INFORMATION PROVIDED:
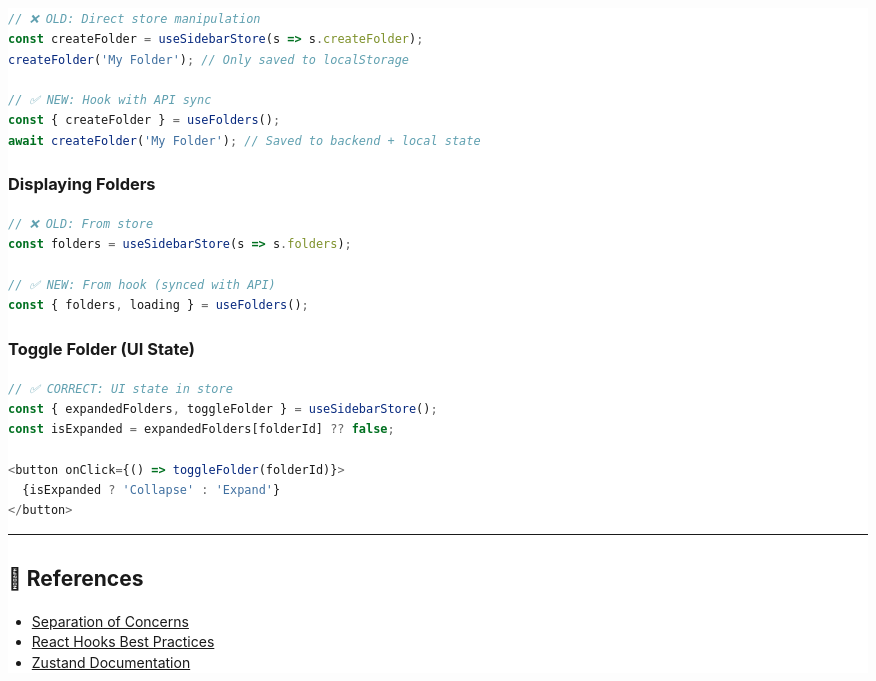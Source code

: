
 ```typescript
// ❌ OLD: Direct store manipulation
const createFolder = useSidebarStore(s => s.createFolder);
createFolder('My Folder'); // Only saved to localStorage

// ✅ NEW: Hook with API sync
const { createFolder } = useFolders();
await createFolder('My Folder'); // Saved to backend + local state
```

### Displaying Folders

```typescript
// ❌ OLD: From store
const folders = useSidebarStore(s => s.folders);

// ✅ NEW: From hook (synced with API)
const { folders, loading } = useFolders();
```

### Toggle Folder (UI State)

```typescript
// ✅ CORRECT: UI state in store
const { expandedFolders, toggleFolder } = useSidebarStore();
const isExpanded = expandedFolders[folderId] ?? false;

<button onClick={() => toggleFolder(folderId)}>
  {isExpanded ? 'Collapse' : 'Expand'}
</button>
```

---

## 📖 References

- [Separation of Concerns](https://en.wikipedia.org/wiki/Separation_of_concerns)
- [React Hooks Best Practices](https://react.dev/reference/react)
- [Zustand Documentation](https://docs.pmnd.rs/zustand/)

TASK OBJECTIVE: Across the records above, return every line that contains the word "with".

RESPONSE BOX:
// ✅ NEW: Hook with API sync
// ✅ NEW: From hook (synced with API)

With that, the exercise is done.